### Exercise goal:
Return exactly those lines of the material below that fall between the line holding "क्षेत्रस्य च प्रवक्ष्यामि" and the line holding "न हि त्यक्ष्यामि", inclusive.

### Data for analysis:
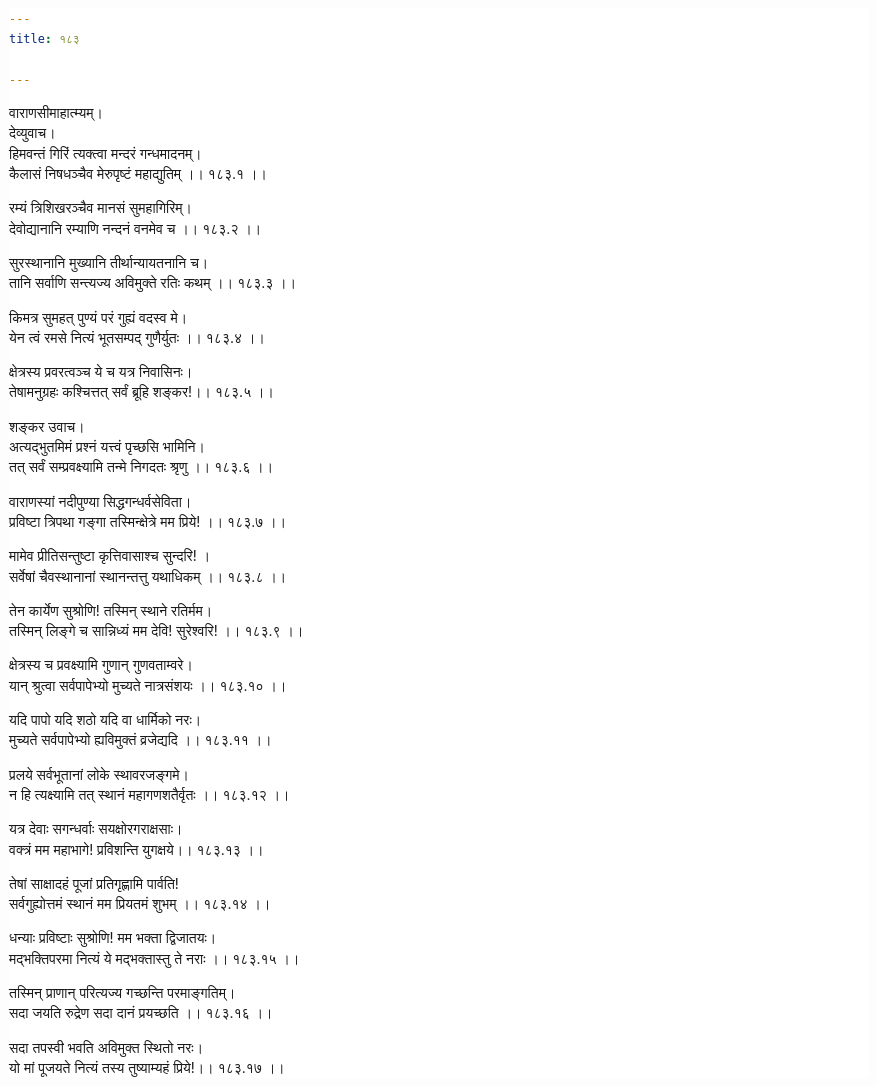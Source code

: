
 ```yaml
---
title: १८३

---
```

वाराणसीमाहात्म्यम्।  
देव्युवाच।  
हिमवन्तं गिरिं त्यक्त्वा मन्दरं गन्धमादनम्।  
कैलासं निषधञ्चैव मेरुपृष्टं महाद्युतिम् ।। १८३.१ ।।  
  
रम्यं त्रिशिखरञ्चैव मानसं सुमहागिरिम्।  
देवोद्यानानि रम्याणि नन्दनं वनमेव च ।। १८३.२ ।।  
  
सुरस्थानानि मुख्यानि तीर्थान्यायतनानि च।  
तानि सर्वाणि सन्त्यज्य अविमुक्ते रतिः कथम् ।। १८३.३ ।।  
  
किमत्र सुमहत् पुण्यं परं गुह्यं वदस्व मे।  
येन त्वं रमसे नित्यं भूतसम्पद् गुणैर्युतः ।। १८३.४ ।।  
  
क्षेत्रस्य प्रवरत्वञ्च ये च यत्र निवासिनः।  
तेषामनुग्रहः कश्चित्तत् सर्वं ब्रूहि शङ्कर!।। १८३.५ ।।  
  
शङ्कर उवाच।  
अत्यद्भुतमिमं प्रश्नं यत्त्वं पृच्छसि भामिनि।  
तत् सर्वं सम्प्रवक्ष्यामि तन्मे निगदतः श्रृणु ।। १८३.६ ।।  
  
वाराणस्यां नदीपुण्या सिद्धगन्धर्वसेविता।  
प्रविष्टा त्रिपथा गङ्गा तस्मिन्क्षेत्रे मम प्रिये! ।। १८३.७ ।।  
  
मामेव प्रीतिसन्तुष्टा कृत्तिवासाश्च सुन्दरि! ।  
सर्वेषां चैवस्थानानां स्थानन्तत्तु यथाधिकम् ।। १८३.८ ।।  
  
तेन कार्येण सुश्रोणि! तस्मिन् स्थाने रतिर्मम।  
तस्मिन् लिङ्गे च सान्निध्यं मम देवि! सुरेश्वरि! ।। १८३.९ ।।  
  
क्षेत्रस्य च प्रवक्ष्यामि गुणान् गुणवताम्वरे।  
यान् श्रुत्वा सर्वपापेभ्यो मुच्यते नात्रसंशयः ।। १८३.१० ।।  
  
यदि पापो यदि शठो यदि वा धार्मिको नरः।  
मुच्यते सर्वपापेभ्यो ह्यविमुक्तं व्रजेद्यदि ।। १८३.११ ।।  
  
प्रलये सर्वभूतानां लोके स्थावरजङ्गमे।  
न हि त्यक्ष्यामि तत् स्थानं महागणशतैर्वृतः ।। १८३.१२ ।।  
  
यत्र देवाः सगन्धर्वाः सयक्षोरगराक्षसाः।  
वक्त्रं मम महाभागे! प्रविशन्ति युगक्षये।। १८३.१३ ।।  
  
तेषां साक्षादहं पूजां प्रतिगृह्णामि पार्वति!  
सर्वगुह्योत्तमं स्थानं मम प्रियतमं शुभम् ।। १८३.१४ ।।  
  
धन्याः प्रविष्टाः सुश्रोणि! मम भक्ता द्विजातयः।  
मद्भक्तिपरमा नित्यं ये मद्भक्तास्तु ते नराः ।। १८३.१५ ।।  
  
तस्मिन् प्राणान् परित्यज्य गच्छन्ति परमाङ्गतिम्।  
सदा जयति रुद्रेण सदा दानं प्रयच्छति ।। १८३.१६ ।।  
  
सदा तपस्वी भवति अविमुक्त स्थितो नरः।  
यो मां पूजयते नित्यं तस्य तुष्याम्यहं प्रिये!।। १८३.१७ ।।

### Answer for this exercise:
क्षेत्रस्य च प्रवक्ष्यामि गुणान् गुणवताम्वरे।  
यान् श्रुत्वा सर्वपापेभ्यो मुच्यते नात्रसंशयः ।। १८३.१० ।।  
  
यदि पापो यदि शठो यदि वा धार्मिको नरः।  
मुच्यते सर्वपापेभ्यो ह्यविमुक्तं व्रजेद्यदि ।। १८३.११ ।।  
  
प्रलये सर्वभूतानां लोके स्थावरजङ्गमे।  
न हि त्यक्ष्यामि तत् स्थानं महागणशतैर्वृतः ।। १८३.१२ ।।  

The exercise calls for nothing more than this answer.